Perempuan Dalam Islam
Bolehkah Perempuan Menjadi Saksi Nikah, Ini Penjelasan Ulama 4 Mazhab, Juga Hukum di Indonesia
Selama ini saksi nikah umumnya dua orang lelaki. Lantas, sebenarnya bolehkah perempuan menjadi saksi nikah.
Penulis: Vanda Rosetiati | Editor: Vanda Rosetiati
TRIBUNSUMSEL.COM - Saksi merupakan salah satu bagian penting yang harus ada dan hadir dalam majelis pernikahan. Saksi tersebut bertugas memberikan kesaksian bahwa perkawinan itu benar-benar dilakukan oleh kedua pihak yang beraqad dan menyatakan dengan tegas sah atau tidaknya ijab qabul yang diucapkannya.

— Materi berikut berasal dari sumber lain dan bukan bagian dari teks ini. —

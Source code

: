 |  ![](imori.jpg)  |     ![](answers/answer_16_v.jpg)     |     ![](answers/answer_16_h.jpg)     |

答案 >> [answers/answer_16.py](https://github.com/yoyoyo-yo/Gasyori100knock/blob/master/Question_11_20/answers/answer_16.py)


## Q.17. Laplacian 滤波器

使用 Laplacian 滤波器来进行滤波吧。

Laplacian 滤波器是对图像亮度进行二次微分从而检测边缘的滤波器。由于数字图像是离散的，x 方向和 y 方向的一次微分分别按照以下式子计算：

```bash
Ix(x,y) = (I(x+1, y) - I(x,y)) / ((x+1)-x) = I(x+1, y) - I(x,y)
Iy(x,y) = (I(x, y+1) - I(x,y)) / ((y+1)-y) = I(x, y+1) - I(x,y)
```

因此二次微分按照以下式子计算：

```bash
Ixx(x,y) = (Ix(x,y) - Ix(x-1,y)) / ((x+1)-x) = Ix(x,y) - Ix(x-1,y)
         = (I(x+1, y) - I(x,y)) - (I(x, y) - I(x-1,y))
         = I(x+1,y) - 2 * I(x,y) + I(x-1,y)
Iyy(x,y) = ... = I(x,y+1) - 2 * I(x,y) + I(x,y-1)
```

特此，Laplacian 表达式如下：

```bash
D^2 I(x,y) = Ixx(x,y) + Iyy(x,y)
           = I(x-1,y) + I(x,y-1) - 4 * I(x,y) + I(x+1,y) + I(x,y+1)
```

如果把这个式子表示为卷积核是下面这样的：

Adanya saksi dalam perkawinan ini akan dapat dijadikan sebagai alat bukti akan dapat menghilangkan keragu-raguan dan juga dengan keyakinan masyarakat terhadap telah berlangsungnya aqad nikah.

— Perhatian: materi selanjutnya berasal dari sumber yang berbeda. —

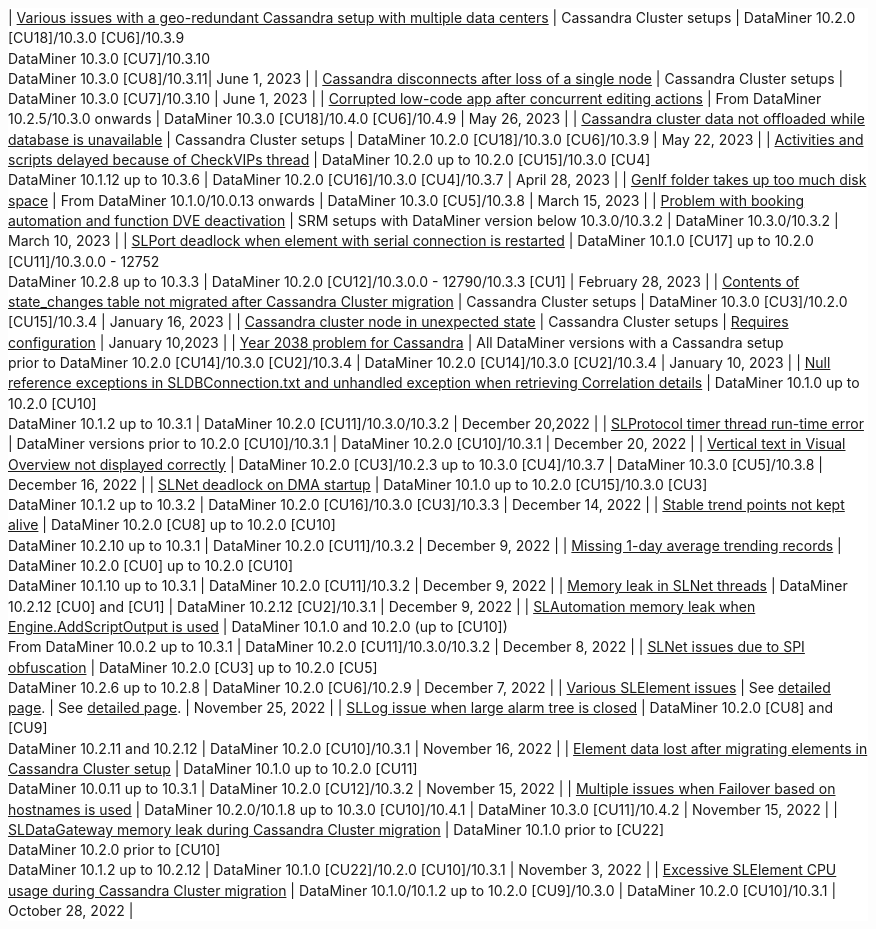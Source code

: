 | [Various issues with a geo-redundant Cassandra setup with multiple data centers](xref:KI_Multiple_Datacenters_resolved_issues) | Cassandra Cluster setups | DataMiner 10.2.0 [CU18]/10.3.0 [CU6]/10.3.9<br>DataMiner 10.3.0 [CU7]/10.3.10<br>DataMiner 10.3.0 [CU8]/10.3.11| June 1, 2023 |
| [Cassandra disconnects after loss of a single node](xref:KI_Cassandra_disconnects_after_loss_of_a_single_node) | Cassandra Cluster setups | DataMiner 10.3.0 [CU7]/10.3.10 | June 1, 2023 |
| [Corrupted low-code app after concurrent editing actions](xref:KI_app_corruption_after_editing) | From DataMiner 10.2.5/10.3.0 onwards | DataMiner 10.3.0 [CU18]/10.4.0 [CU6]/10.4.9 | May 26, 2023 |
| [Cassandra cluster data not offloaded while database is unavailable](xref:KI_Cassandra_cluster_data_not_offloaded) | Cassandra Cluster setups | DataMiner 10.2.0 [CU18]/10.3.0 [CU6]/10.3.9 | May 22, 2023 |
| [Activities and scripts delayed because of CheckVIPs thread](xref:KI_CheckVIPs_delays_activities) | DataMiner 10.2.0 up to 10.2.0 [CU15]/10.3.0 [CU4]<br>DataMiner 10.1.12 up to 10.3.6 | DataMiner 10.2.0 [CU16]/10.3.0 [CU4]/10.3.7 | April 28, 2023 |
| [GenIf folder takes up too much disk space](xref:KI_GenIf_Folder_Growing_In_Size) | From DataMiner 10.1.0/10.0.13 onwards | DataMiner 10.3.0 [CU5]/10.3.8 | March 15, 2023 |
| [Problem with booking automation and function DVE deactivation](xref:KI_SRM_booking_events_issue) | SRM setups with DataMiner version below 10.3.0/10.3.2 | DataMiner 10.3.0/10.3.2 | March 10, 2023 |
| [SLPort deadlock when element with serial connection is restarted](xref:KI_SLPort_deadlock_after_restart_serial_connection) | DataMiner 10.1.0 [CU17] up to 10.2.0 [CU11]/10.3.0.0 - 12752<br>DataMiner 10.2.8 up to 10.3.3 | DataMiner 10.2.0 [CU12]/10.3.0.0 - 12790/10.3.3 [CU1] | February 28, 2023 |
| [Contents of state_changes table not migrated after Cassandra Cluster migration](xref:KI_Contents_of_State_changes_Table_not_Migrated_after_Cassandra_Cluster_Migration) | Cassandra Cluster setups | DataMiner 10.3.0 [CU3]/10.2.0 [CU15]/10.3.4 | January 16, 2023 |
| [Cassandra cluster node in unexpected state](xref:KI_Cassandra_cluster_node_unexpected_state) | Cassandra Cluster setups | [Requires configuration](xref:KI_Cassandra_cluster_node_unexpected_state) | January 10,2023 |
| [Year 2038 problem for Cassandra](xref:Year_2038_Problem_for_Cassandra) | All DataMiner versions with a Cassandra setup<br>prior to DataMiner 10.2.0 [CU14]/10.3.0 [CU2]/10.3.4 | DataMiner 10.2.0 [CU14]/10.3.0 [CU2]/10.3.4 | January 10, 2023 |
| [Null reference exceptions in SLDBConnection.txt and unhandled exception when retrieving Correlation details](xref:KI_NullReferenceException_SLDBConnection) | DataMiner 10.1.0 up to 10.2.0 [CU10]<br>DataMiner 10.1.2 up to 10.3.1 | DataMiner 10.2.0 [CU11]/10.3.0/10.3.2 | December 20,2022 |
| [SLProtocol timer thread run-time error](xref:KI_SLProtocol_timer_thread_RTE) | DataMiner versions prior to 10.2.0 [CU10]/10.3.1 | DataMiner 10.2.0 [CU10]/10.3.1 | December 20, 2022 |
| [Vertical text in Visual Overview not displayed correctly](xref:KI_Visual_Overview_Vertical_Text_no_longer_working) | DataMiner 10.2.0 [CU3]/10.2.3 up to 10.3.0 [CU4]/10.3.7 | DataMiner 10.3.0 [CU5]/10.3.8 | December 16, 2022 |
| [SLNet deadlock on DMA startup](xref:KI_SLNet_deadlock_on_startup) | DataMiner 10.1.0 up to 10.2.0 [CU15]/10.3.0 [CU3]<br>DataMiner 10.1.2 up to 10.3.2 | DataMiner 10.2.0 [CU16]/10.3.0 [CU3]/10.3.3 | December 14, 2022 |
| [Stable trend points not kept alive](xref:KI_stable_trend_points_not_kept_alive) | DataMiner 10.2.0 [CU8] up to 10.2.0 [CU10]<br>DataMiner 10.2.10 up to 10.3.1 | DataMiner 10.2.0 [CU11]/10.3.2 | December 9, 2022 |
| [Missing 1-day average trending records](xref:KI_missing_avg_trending) | DataMiner 10.2.0 [CU0] up to 10.2.0 [CU10]<br>DataMiner 10.1.10 up to 10.3.1 | DataMiner 10.2.0 [CU11]/10.3.2 | December 9, 2022 |
| [Memory leak in SLNet threads](xref:KI_SLNet_thread_leak) | DataMiner 10.2.12 [CU0] and [CU1] | DataMiner 10.2.12 [CU2]/10.3.1 | December 9, 2022 |
| [SLAutomation memory leak when Engine.AddScriptOutput is used](xref:KI_SLAutomation_memory_leak_AddScriptOutput) | DataMiner 10.1.0 and 10.2.0 (up to [CU10])<br>From DataMiner 10.0.2 up to 10.3.1 | DataMiner 10.2.0 [CU11]/10.3.0/10.3.2 | December 8, 2022 |
| [SLNet issues due to SPI obfuscation](xref:KI_SLNet_issue_SPI_obfuscation) | DataMiner 10.2.0 [CU3] up to 10.2.0 [CU5]<br>DataMiner 10.2.6 up to 10.2.8 | DataMiner 10.2.0 [CU6]/10.2.9 | December 7, 2022 |
| [Various SLElement issues](xref:KI_SLElement_various_issues) | See [detailed page](xref:KI_SLElement_various_issues). | See [detailed page](xref:KI_SLElement_various_issues). | November 25, 2022 |
| [SLLog issue when large alarm tree is closed](xref:KI_SLLog_issue_when_large_alarm_tree_is_closed) | DataMiner 10.2.0 [CU8] and [CU9]<br>DataMiner 10.2.11 and 10.2.12 | DataMiner 10.2.0 [CU10]/10.3.1 | November 16, 2022 |
| [Element data lost after migrating elements in Cassandra Cluster setup](xref:KI_element_data_loss_after_migration_in_CC_setup) | DataMiner 10.1.0 up to 10.2.0 [CU11]<br>DataMiner 10.0.11 up to 10.3.1 | DataMiner 10.2.0 [CU12]/10.3.2 | November 15, 2022 |
| [Multiple issues when Failover based on hostnames is used](xref:KI_Failover_with_hostnames) | DataMiner 10.2.0/10.1.8 up to 10.3.0 [CU10]/10.4.1 | DataMiner 10.3.0 [CU11]/10.4.2 | November 15, 2022 |
| [SLDataGateway memory leak during Cassandra Cluster migration](xref:KI_SLDataGateway_leak_during_CC_migration) | DataMiner 10.1.0 prior to [CU22]<br>DataMiner 10.2.0 prior to [CU10]<br>DataMiner 10.1.2 up to 10.2.12 | DataMiner 10.1.0 [CU22]/10.2.0 [CU10]/10.3.1 | November 3, 2022 |
| [Excessive SLElement CPU usage during Cassandra Cluster migration](xref:KI_SLElement_CPU_high_during_CC_migration) | DataMiner 10.1.0/10.1.2 up to 10.2.0 [CU9]/10.3.0 | DataMiner 10.2.0 [CU10]/10.3.1 | October 28, 2022 |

Selama ini saksi nikah umumnya dua orang lelaki. Lantas, sebenarnya bolehkah perempuan menjadi saksi nikah, ini penjelasan ulama 4 mazhab, juga hukum di Indonesia.
Menurut ulama dari kalangan mazhab Maliki, Syafii dan Hambali, salah satu syarat untuk menjadi saksi nikah adalah harus berjenis kelamin laki-laki. Adapun perempuan tidak boleh dan tidak sah untuk menjadi saksi nikah.

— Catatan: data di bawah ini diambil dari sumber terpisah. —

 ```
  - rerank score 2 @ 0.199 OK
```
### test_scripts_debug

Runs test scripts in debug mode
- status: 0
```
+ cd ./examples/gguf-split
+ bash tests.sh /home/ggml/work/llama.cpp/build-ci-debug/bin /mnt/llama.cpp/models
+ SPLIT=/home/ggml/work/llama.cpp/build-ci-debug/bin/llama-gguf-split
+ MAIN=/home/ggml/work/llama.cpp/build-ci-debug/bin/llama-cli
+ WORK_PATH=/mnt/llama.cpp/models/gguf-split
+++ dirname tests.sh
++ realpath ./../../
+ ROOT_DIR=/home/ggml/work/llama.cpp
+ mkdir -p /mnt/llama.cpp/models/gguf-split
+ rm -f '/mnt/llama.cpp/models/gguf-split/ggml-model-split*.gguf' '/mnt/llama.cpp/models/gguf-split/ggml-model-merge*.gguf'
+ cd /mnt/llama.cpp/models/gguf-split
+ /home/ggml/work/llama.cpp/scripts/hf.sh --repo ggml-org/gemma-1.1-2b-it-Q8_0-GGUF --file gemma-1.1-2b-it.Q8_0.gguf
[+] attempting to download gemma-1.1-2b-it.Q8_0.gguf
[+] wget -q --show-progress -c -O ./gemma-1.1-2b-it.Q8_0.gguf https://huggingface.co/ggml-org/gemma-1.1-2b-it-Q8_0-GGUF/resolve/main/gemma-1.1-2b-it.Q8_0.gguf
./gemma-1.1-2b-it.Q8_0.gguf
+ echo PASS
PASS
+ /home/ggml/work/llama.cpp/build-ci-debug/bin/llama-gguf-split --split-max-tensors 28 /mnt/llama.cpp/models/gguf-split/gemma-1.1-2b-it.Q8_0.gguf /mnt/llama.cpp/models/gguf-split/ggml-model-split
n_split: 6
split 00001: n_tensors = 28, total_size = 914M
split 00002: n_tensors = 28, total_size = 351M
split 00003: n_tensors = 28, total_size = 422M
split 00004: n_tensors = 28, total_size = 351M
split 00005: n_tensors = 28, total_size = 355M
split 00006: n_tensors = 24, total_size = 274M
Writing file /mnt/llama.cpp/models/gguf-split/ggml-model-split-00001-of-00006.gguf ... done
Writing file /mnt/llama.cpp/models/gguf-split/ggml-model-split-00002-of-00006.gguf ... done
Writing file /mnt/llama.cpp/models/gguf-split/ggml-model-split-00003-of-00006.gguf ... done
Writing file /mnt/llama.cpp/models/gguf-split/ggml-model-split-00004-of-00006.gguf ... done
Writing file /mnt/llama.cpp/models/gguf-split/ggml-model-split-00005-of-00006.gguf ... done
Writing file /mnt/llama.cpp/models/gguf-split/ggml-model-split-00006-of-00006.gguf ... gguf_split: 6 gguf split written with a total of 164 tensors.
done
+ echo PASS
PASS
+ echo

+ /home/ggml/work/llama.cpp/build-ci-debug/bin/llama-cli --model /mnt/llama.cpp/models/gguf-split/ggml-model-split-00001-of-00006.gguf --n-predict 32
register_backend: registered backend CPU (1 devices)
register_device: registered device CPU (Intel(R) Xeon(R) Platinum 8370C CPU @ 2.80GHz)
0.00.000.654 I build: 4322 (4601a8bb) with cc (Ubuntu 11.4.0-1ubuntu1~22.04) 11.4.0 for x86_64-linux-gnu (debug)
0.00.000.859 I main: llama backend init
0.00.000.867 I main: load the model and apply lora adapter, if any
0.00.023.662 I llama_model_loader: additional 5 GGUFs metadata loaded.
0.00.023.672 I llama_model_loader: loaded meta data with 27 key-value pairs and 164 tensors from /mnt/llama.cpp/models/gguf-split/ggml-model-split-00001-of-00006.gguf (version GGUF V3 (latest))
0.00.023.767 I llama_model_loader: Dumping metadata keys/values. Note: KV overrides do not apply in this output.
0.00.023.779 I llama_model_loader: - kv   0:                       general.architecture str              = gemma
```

Oleh karena itu, jika hanya perempuan saja yang menjadi saksi nikah, atau satu laki-laki dan dua perempuan, maka nikah tersebut dinilai tidak sah karena belum memenuhi syarat persaksian, yaitu zukurah atau semua saksi harus laki-laki.
Hal ini sebagaimana disebutkan oleh Syaikh Wahbah Azzuhaili dalam kitab al-Fiqhul Islami wa Adillatuhu berikut;
الذكورة: شرط عند الجمهور غير الحنفية، بأن يكون الشاهدان رجلين، فلا يصح الزواج بشهادة النساء وحدهن ولا بشهادة رجل وامرأتين، لخطورة الزواج وأهميته
“(Syarat saksi nikah) harus laki-laki. Kebanyakan ulama, selain ulama Hanafiyah, mengharuskan dua saksi nikah harus terdiri dua orang laki-laki. Karena itu, akad nikah tidak sah jika hanya perempuan saja yang menjadi saksi, atau satu laki-laki dan dua perempuan. Hal ini karena akad nikah sangat penting untuk diperhatikan.”
Adapun menurut ulama Hanafiyah, dua perempuan boleh menjadi saksi nikah asal masih ada satu saksi laki-laki. Jika yang menjadi saksi nikah adalah satu laki-laki dan dua perempuan, maka nikah tersebut sudah dinilai sah. Adapun jika semuanya perempuan, maka tidak sah. Hal ini karena dua perempuan bisa menggantikan satu laki-laki dalam persaksian, termasuk dalam nikah.
Ulama Hanafiyah mendasarkan pendapat tersebut pada firman Allah surah al-Baqarah ayat 282 berikut;
فَإِن لَّمْ يَكُونَا رَجُلَيْنِ فَرَجُلٌ وَامْرَأَتَانِ مِمَّن تَرْضَوْنَ مِنَ الشُّهَدَاء أَن تَضِلَّ إْحْدَاهُمَا فَتُذَكِّرَ إِحْدَاهُمَا الأُخْرَى
“Jika tak ada dua orang laki-laki, maka seorang lelaki dan dua orang perempuan dari saksi-saksi yang kalian ridhai, supaya jika seorang lupa maka yang seorang mengingatkannya.”
Dalam kitab al-Ghayah Syarh al-Hidayah disebutkan sebagaimana berikut;
وَلَا يَنْعَقِدُ نِكَاحُ الْمُسْلِمِينَ إلَّا بِحُضُورِ شَاهِدَيْنِ حُرَّيْنِ عَاقِلَيْنِ بَالِغَيْنِ مُسْلِمَيْنِ أَوْ رَجُلٌ وَامْرَأَتَيْنِ عُدُولًا كَانُوا أَوْ غَيْرَ عُدُولٍ
“Nikah kaum Muslim tidak sah kecuali dengan hadirnya dua saksi yang merdeka, baligh, Muslam, hadirnya saksi seorang laki-laki dan dua perempuan, baik mereka adil atau tidak.”